A single number is required: how many lines in the data below contain "loli".

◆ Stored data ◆
══════════════════════════════
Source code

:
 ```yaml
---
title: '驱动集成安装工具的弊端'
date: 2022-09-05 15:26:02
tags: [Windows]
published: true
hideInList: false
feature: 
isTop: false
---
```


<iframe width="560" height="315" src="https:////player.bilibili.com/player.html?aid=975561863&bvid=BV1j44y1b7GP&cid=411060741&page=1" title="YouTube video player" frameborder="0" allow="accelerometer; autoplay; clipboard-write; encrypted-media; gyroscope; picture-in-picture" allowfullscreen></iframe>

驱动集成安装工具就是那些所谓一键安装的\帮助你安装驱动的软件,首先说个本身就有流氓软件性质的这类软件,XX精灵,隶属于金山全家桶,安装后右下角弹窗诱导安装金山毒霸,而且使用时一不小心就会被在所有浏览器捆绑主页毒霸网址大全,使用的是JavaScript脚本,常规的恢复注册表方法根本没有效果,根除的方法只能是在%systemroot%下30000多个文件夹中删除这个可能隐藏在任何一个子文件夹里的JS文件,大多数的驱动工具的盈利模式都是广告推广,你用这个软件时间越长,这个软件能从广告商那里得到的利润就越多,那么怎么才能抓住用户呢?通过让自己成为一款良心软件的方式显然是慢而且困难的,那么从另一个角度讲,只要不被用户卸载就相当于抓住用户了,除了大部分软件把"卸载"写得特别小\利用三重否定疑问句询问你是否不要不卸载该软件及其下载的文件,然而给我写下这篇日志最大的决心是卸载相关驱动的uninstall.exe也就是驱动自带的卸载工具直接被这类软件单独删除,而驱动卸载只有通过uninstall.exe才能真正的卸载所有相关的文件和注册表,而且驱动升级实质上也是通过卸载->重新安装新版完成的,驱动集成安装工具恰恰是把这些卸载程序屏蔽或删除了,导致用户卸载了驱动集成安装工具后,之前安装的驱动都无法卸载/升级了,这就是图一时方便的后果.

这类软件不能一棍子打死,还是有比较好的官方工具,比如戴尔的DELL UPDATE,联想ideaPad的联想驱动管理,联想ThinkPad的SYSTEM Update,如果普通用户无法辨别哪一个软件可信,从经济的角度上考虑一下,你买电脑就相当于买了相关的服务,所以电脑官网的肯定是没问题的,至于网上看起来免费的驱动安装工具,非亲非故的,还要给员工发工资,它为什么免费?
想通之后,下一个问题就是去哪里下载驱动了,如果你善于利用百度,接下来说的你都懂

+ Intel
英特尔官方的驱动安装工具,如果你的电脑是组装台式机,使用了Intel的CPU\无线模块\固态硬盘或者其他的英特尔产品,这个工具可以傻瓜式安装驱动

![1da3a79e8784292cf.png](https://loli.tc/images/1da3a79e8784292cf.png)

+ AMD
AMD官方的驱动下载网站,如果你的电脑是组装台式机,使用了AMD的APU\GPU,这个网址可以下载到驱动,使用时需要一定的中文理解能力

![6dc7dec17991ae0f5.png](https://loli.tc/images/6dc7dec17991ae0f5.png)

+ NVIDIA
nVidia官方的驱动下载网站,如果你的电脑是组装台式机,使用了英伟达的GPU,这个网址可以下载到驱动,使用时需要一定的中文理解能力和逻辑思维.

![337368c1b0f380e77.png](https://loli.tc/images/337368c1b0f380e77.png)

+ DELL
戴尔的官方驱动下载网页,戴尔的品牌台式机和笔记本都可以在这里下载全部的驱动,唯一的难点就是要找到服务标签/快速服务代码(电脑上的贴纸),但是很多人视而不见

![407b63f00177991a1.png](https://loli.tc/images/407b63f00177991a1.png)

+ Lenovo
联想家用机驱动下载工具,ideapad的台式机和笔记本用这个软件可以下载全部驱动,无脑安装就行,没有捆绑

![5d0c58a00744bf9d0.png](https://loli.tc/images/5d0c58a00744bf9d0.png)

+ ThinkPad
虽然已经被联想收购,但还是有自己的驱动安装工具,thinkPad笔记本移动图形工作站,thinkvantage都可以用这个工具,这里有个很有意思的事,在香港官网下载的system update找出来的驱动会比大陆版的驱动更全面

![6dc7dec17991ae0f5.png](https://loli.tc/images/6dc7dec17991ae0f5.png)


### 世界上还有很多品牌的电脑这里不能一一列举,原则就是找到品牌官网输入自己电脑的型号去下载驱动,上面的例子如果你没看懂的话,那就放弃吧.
══════════════════════════════
◆ ANSWER SPACE ◆
6